The accepted knowledge is that Diabetes destroys gradually over years. Ketosis Prone Type 2 diabetes is an acute form of type 2. This type 2 can reach fasting blood sugars of 300 or higher in months. This blog brings together all the documentation that I could find in the world and my speculation of what it means for KPD’s in specific and diabetics in general. I ask you to leave your stories about what happened to you so that we can all gain a better understanding of what we are dealing with.

Monday, January 25, 2010

Ketosis Prone Type 2 diabetes in Black People

This one of the best pieces on KPD T2 in Black peoples.

Diabetes in African Americans - M C Marshall Jr

Atypical diabetes may constitute 10% of African American diabetic youth and is
quite similar to the atypical diabetes in African American adults (vida infra). Unlike classic type 1 diabetes or MODY, 50% of African American youth with atypical diabetes are obese. Also unlike type 1 diabetes, these patients lack islet cell autoantibodies and have a subsequent clinical course that is similar to type 2 diabetes. However, unlike typical type 2 diabetes, atypical diabetes generally presents acutely, often with weight loss and ketosis.

A review of diabetes in the African American community would not be complete without a discussion of the ‘‘atypical’’ diabetes that has been described in this population. African Americans with type 2 diabetes have been found to have two distinctive atypical features. The first is that adult African American diabetics may present with classic signs and symptoms of DKA and thus look like type 1 diabetic patients. However, unlike type 1 diabetic patients:

(1) these patients have no autoimmune markers of type 1 diabetes;
(2) they are often obese;
(3) there is evidence of insulin resistance; and
(4) most importantly, after intensive therapy, spontaneous remission is the rule, with restoration of b cell
function within months and maintenance of normoglycaemia with oral agents or only dietary treatment.

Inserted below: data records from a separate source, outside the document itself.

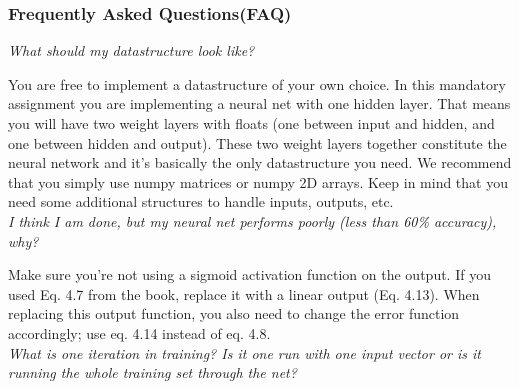 \documentclass{article}           %
\begin{document}
\subsubsection*{Frequently Asked Questions(FAQ)}
\textit{What should my datastructure look like?}

You are free to implement a datastructure of your own choice.
In this mandatory assignment you are implementing a neural net with one hidden layer.
That means you will have two weight layers with floats
(one between input and hidden, and one between hidden and output).
These two weight layers together constitute the neural network and it’s basically the only datastructure you need.
We recommend that you simply use numpy matrices or numpy 2D arrays.
Keep in mind that you need some additional structures to handle inputs, outputs, etc.\\

\noindent
\textit{I think I am done, but my neural net performs poorly (less than 60\% accuracy), why?}

Make sure you’re not using a sigmoid activation function on the output.
If you used Eq. 4.7 from the book, replace it with a linear output (Eq. 4.13).
When replacing this output function, you also need to change the error function accordingly;
use eq. 4.14 instead of eq. 4.8.\\

\noindent
\textit{What is one iteration in training?
Is it one run with one input vector or is it running the whole training set through the net?}
\end{document}
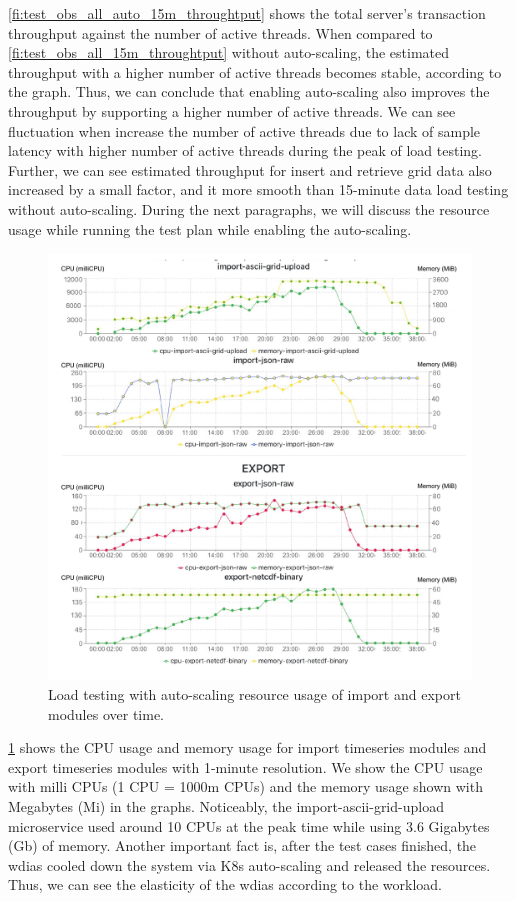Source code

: \cref{fi:test_obs_all_auto_15m_throughtput} shows the total server's transaction throughput against the number of active threads. When compared to \cref{fi:test_obs_all_15m_throughtput} without auto-scaling, the estimated throughput with a higher number of active threads becomes stable, according to the graph. Thus, we can conclude that enabling auto-scaling also improves the throughput by supporting a higher number of active threads. We can see fluctuation when increase the number of active threads due to lack of sample latency with higher number of active threads during the peak of load testing. Further, we can see estimated throughput for insert and retrieve grid data also increased by a small factor, and it more smooth than 15-minute data load testing without auto-scaling. During the next paragraphs, we will discuss the resource usage while running the test plan while enabling the auto-scaling.

\begin{figure}[htp]
    \centering
    \includegraphics[width=1.0\textwidth]{results/obs/all_auto/obs_all_auto_15m_import_export_res.pdf}
    \caption{Load testing with auto-scaling resource usage of import and export modules over time.}
    \label{fi:obs_all_auto_15m_import_export_res}
\end{figure}

\cref{fi:obs_all_auto_15m_import_export_res} shows the CPU usage and memory usage for import timeseries modules and export timeseries modules with 1-minute resolution. We show the CPU usage with milli CPUs \cite{LinuxFoundationKubernetes:Containers} (1 CPU = 1000m CPUs) and the memory usage shown with Megabytes (Mi) \cite{LinuxFoundationKubernetes:Containers} in the graphs. Noticeably, the import-ascii-grid-upload microservice used around 10 CPUs at the peak time while using 3.6 Gigabytes (Gb) of memory. Another important fact is, after the test cases finished, the \acrshort{wdias} cooled down the system via K8s auto-scaling and released the resources. Thus, we can see the elasticity of the \acrshort{wdias} according to the workload.

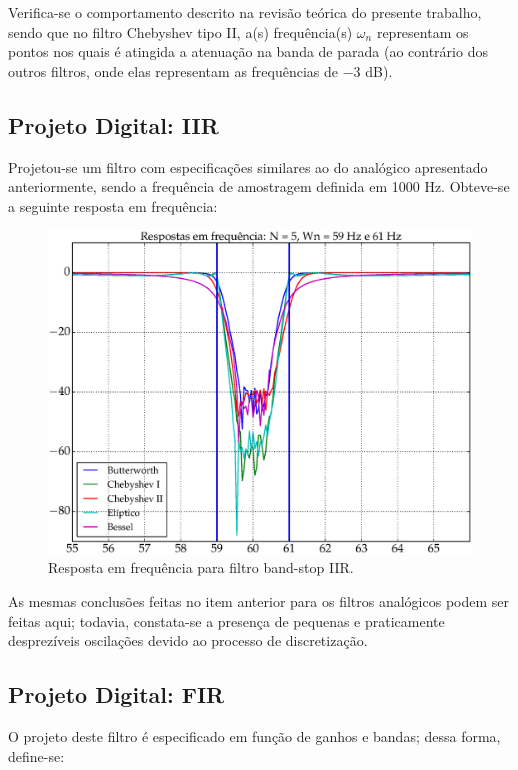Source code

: Verifica-se o comportamento descrito na revisão teórica do presente trabalho, sendo que no filtro Chebyshev tipo II, a(s) frequência(s) $\omega_n$ representam os pontos nos quais é atingida a atenuação na banda de parada (ao contrário dos outros filtros, onde elas representam as frequências de $-3$ dB).

\subsection{Projeto Digital: IIR}
Projetou-se um filtro com especificações similares ao do analógico apresentado anteriormente, sendo a frequência de amostragem definida em 1000 Hz. Obteve-se a seguinte resposta em frequência:

\begin{figure}[H]
  \centering
  \includegraphics[scale=0.55]{images/plots/bandstop_IIR}
  \caption{Resposta em frequência para filtro band-stop IIR.}
  \label{fig:bandstop_IIR_response}
\end{figure}

As mesmas conclusões feitas no item anterior para os filtros analógicos podem ser feitas aqui; todavia, constata-se a presença de pequenas e praticamente desprezíveis oscilações devido ao processo de discretização.

\newpage
\subsection{Projeto Digital: FIR}
O projeto deste filtro é especificado em função de ganhos e bandas; dessa forma, define-se:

These patients have impaired insulin secretion when admitted with DKA, but their subsequent clinical course is typical of type 2 diabetes. Recurrence of DKA is infrequent. Among those patients who remain insulin-requiring, recurrence of DKA is most often caused by non-compliance with insulin therapy. The other unique feature of diabetes in African Americans is that spontaneous remission is also seen among patients who are not ketotic. When adult African Americans with newly diagnosed type 2 diabetes receive an average of three months of intensive, multidisciplinary therapy, 30%–40% of these patients will go into remission—that is, they will achieve normoglycaemia without pharmacological therapy. Those who remit have a significantly greater return of b cell function. However, there are no clinical characteristics that can differentiate those who will remit from those who will not. There is evidence that these atypical features are also present in African American children and adolescents with type 2 diabetes. It bears remembering that the African American diabetic patient who is initially controlled with insulin need not necessarily remain on insulin therapy, and the African American diabetic patient who is initially controlled with oral agents need not necessarily remain on pharmacological therapy.